S: Yes. Sometime in the first semester of 2006 (and already in the second semester of 2005 in some states), we expect the bubble to transition to another regime. It might be a crash; it might be a plateau. But according to our analysis, the bubble will not continue beyond that.
How do I know you're right?
S: Well, in 2003, ... in the United Kingdom, ... we correctly predicted the end of the bubble there, around the summer of 2004. But this is only one success, which . . . could be luck. In science, ... one success doesn't prove anything. But as scientists we need to stick our necks out a bit; otherwise we lose accountability. ...
What do you think of gloom-and-doom predictions for the U.S. economy?
S: These statements are really based ... on overinterpreting a very complex system using unscientific methods. ...[T]he United States ... is a very special player, eh? It has the dollar, which is the world's currency. It has the army of the world; ... So it has a lot of things that are a positive leverage to its clear overspending. Is it sustainable? I don't believe it is. But the correction won't necessarily be a crash.

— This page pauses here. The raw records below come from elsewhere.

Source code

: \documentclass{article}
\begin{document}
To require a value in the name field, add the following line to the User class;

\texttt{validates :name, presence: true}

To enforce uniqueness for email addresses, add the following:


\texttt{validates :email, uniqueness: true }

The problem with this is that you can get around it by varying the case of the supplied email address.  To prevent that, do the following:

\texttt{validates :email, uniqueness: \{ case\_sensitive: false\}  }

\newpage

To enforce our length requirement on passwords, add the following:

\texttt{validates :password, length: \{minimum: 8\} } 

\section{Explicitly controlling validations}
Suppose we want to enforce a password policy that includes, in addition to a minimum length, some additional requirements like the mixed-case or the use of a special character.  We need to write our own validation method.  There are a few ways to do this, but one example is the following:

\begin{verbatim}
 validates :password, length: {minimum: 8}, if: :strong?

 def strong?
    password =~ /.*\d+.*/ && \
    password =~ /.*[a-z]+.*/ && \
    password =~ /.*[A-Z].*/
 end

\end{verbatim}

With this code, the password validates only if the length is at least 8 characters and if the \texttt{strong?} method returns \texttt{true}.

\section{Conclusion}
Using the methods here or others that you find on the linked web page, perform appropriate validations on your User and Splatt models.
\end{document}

What else can you analyze with complexity theory?
S: We looked at the thousands of books and all the sales figures and the rankings on Amazon, and we were able to discover that book sales can take off for two reasons. A good review, like one on Oprah, can trigger an avalanche of sales. Or you can have a slow, steady word-of-mouth effect, like the one for Divine Secrets of the Ya-Ya Sisterhood ... We made a model taking into account both phenomena. We have been able to discover a ... universal law ... It appears to be universal with respect to describing social interactions. It's really a description of the peaks and the decay of fame. ...
"It might be a crash, it might be a plateau." There's a heck of a prediction. What specificity. And it might happen, oh, I don't know, "Sometime in the first semester of 2006." Turning points are a lot easier to forecast if you can put them in a large interval of time. He almost has network externalities nailed (the thing he says is not well understood - by him - at the beginning), hints at an understanding of a vehicle currency, seems to have some notion of self-fulfilling expectations, and if you read closely, you can see him trying to discover the Lucas critique. If he does, then he can build a theoretical model as opposed to a model that only predicts transitions to new states (telling us little about structural relationships) and maybe he can start catching up to, say, the mid 1970s. At that point, he might be able to say more about why bubbles happen than "the pen was put in an unstable situation." Economists know all about complexity theory. There's a reason (many actually) we don't use it.
When Discover magazine has questions about geophysics, perhaps about the difficult problem of decomposing fluctuations in land elevation over time near coastal subduction zones into trend, seasonal, and cycle components to measure trend plate stresses for use in assessing earthquake probabilities, will they call a time-series econometrician? Perhaps they should.